Logo na entrada, vemos a coleção de retratos que remete-nos a diferentes períodos da história das touradas, desde Pedro Romero a
José Miguel Arroyo "Joselito", passando pelos rostos de Joaquín
Rodríguez "Costillares", José Delgado "Pepe Hillo",
Francisco Montes "Paquiro" , Frascuelo ou Lagartijo. O retrato de
José Gómez Ortega "Gallito", desenhado por Manuel Benedito, é um dos
mais afortunados que dele resta; e uma das melhores obras do museu é o retrato
que Daniel Vázquez Díaz fez de Juan Belmonte, em 1934. Do inesquecível Manuel
Rodríguez "Manolete", este espaço guarda memórias notáveis, como o
busto de bronze de Joaquín Roca Rey. Além disso, há a série completa da segunda edição das
gravuras "La Tauromaquia" de Goya, gravadas a água-forte.

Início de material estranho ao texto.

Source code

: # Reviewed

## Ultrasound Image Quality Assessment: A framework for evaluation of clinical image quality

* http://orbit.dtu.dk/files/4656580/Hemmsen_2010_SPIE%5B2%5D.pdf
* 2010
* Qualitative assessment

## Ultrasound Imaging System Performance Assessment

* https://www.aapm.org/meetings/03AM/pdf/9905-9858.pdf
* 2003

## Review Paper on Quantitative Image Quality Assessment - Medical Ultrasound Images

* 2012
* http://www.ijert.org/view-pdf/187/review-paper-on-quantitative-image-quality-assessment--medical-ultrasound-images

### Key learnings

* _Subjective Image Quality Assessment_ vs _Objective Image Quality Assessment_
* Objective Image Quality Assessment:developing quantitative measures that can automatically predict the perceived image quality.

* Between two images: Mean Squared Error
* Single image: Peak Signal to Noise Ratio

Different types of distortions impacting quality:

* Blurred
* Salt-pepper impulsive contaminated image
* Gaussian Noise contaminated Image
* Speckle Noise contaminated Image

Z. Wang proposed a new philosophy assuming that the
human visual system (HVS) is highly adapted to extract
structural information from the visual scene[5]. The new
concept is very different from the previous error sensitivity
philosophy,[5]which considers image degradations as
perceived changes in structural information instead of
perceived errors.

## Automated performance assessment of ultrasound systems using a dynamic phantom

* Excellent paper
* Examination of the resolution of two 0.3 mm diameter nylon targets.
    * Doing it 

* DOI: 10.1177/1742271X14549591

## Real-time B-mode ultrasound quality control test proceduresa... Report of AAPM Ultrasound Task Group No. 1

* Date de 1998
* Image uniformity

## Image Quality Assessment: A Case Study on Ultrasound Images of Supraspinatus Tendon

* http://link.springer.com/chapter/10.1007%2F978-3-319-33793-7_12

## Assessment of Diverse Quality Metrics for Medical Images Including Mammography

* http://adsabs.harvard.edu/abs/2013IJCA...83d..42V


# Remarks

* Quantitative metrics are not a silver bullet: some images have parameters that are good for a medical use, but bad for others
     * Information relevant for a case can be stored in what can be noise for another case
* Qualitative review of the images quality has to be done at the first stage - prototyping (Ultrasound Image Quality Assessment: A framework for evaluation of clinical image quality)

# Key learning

Mais a frente, nas vitrines há uma
rica coleção de vestimentas de tourada, acessórios e capas, desde o século XIX
até à atualidade. A vestimenta mais antiga da coleção é o colete José Rodríguez
“Pepete”, justamente o que ele vestiu quando foi ferido pelo touro Jocinero de
Miura. Há, ainda, o colete escarlate e dourado que Joselito vestiu na trágica
tarde em Talavera de la Reina. O que mais impressiona o visitante é a roupa
rosa claro e dourado que Manolete usava no dia em que morreu.
não se pode fotografar em seu interior |
Outro destaque é a
vestimenta de Juanita Cruz que foi a primeira toureira do país, tendo dado inicio,
em 1974, a uma luta para que outras mulheres pudessem tourear pela Espanha. Há,
também, o terno lilás e dourado com o qual “Antoñete” saiu, aos 66 anos, pela Puerta Grande de Las Ventas.
Localização: Calle Alcalá, 237. Metrô: Ventas
(linhas 2 e 5). Ônibus: linhas 12, 21, 38, 53, 74, 106, 110, 146 e 210.
Preço: adultos = €14,90/estudantes e aposentados = €11,90/crianças entre
5 e 12 anos = €5,90.
Horário da bilheteira: diariamente, das 10-14h
e das 17-20h.
Visitas:
Inverno (outubro a maio): diariamente, das 10
às 18h. Verão (junho a setembro): diariamente, das 10 às 19h. Dias de corrida:
as visitas terminam 3 horas antes do seu início.
Museu Taurino:
Fora de temporada: diariamente, das 10-18h. Temporada
Taurina: diariamente, das 10-18h. Dias de corrida, das 10-16h.
Não percam...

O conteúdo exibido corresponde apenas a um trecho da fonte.